The conduct of military operations pursuant to these constitutional and statutory authorities has to conform to U.S. legal obligations regarding armed conflict. In the main, the rules for American use of force are contained in the Geneva Conventions of 1949 and subsequent treaties to which the Nation is a party or, as in the case of some articles of the 1977 Protocols Additional to the 1949 Geneva Conventions, which Washington regards as accurate statements of the customary international law of armed conflict. In 2010 the State Department Legal Adviser stated that the United States applied “law of war principles,” including:

First, the principle of distinction, which requires that attacks be limited to military objectives and that civilians or civilian objects shall not be the subject of the attack; and

Second, the principle of proportionality, which prohibits attacks that may be expected to cause incidental loss of civilian life, injury to civilians, damage to civilian objects, or a combination thereof, that would be excessive in relation to the concrete and direct military advantage anticipated.4

In other words, if the target is lawful under the laws of armed conflict, a state may use weapons, including weapons delivered by remotely piloted, unmanned aerial vehicles, against such targets.
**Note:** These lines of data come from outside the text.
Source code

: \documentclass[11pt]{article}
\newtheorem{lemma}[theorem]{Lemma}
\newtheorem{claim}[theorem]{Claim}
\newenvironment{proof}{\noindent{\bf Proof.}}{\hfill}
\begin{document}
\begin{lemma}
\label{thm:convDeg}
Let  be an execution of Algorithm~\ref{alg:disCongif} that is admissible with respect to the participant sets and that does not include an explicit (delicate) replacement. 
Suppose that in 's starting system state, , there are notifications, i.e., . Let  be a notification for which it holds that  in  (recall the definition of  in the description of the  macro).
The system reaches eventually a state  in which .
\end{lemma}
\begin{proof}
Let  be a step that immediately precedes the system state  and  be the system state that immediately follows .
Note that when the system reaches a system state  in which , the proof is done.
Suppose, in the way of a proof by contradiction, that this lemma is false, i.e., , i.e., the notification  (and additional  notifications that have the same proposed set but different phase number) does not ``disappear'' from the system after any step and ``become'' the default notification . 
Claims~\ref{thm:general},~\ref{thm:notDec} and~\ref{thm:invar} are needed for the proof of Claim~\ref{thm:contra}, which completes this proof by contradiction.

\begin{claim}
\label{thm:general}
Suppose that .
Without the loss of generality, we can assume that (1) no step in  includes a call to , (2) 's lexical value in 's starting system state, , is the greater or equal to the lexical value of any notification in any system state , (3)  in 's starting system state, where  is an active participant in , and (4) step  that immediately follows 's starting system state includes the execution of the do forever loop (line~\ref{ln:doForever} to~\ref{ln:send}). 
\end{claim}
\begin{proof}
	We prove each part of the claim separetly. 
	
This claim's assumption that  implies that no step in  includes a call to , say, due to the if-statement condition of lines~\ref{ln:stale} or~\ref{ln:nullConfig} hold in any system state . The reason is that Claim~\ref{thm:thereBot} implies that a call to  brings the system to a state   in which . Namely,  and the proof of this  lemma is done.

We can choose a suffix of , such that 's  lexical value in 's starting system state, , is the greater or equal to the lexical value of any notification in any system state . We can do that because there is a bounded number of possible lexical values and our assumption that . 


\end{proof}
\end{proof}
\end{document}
In this sense, targeted killing is high technology sniping.

This analysis rests on the premise that the United States is in an armed conflict with al Qaeda as a result of the attacks of September 11, 2001, a conclusion that itself reflects a process of analysis. Under longstanding principles of international law, a state bears responsibility for uses of force from its territory about which it knew or should have known. That responsibility includes a duty to prevent and, if prevention proves impossible, suppress. When a state is unable or unwilling to discharge such international legal obligations, the victim state presumptively has rights of self-defense. Thus, when Afghanistan was the base from which the 9/11 attacks were conducted and when Afghanistan was unwilling or unable to take action against the perpetrators, the United States enjoyed the right to use force in self-defense to attack those actors in Afghanistan. This legal analysis provides the basis for the U.S. use of force in Afghanistan commencing in 2001.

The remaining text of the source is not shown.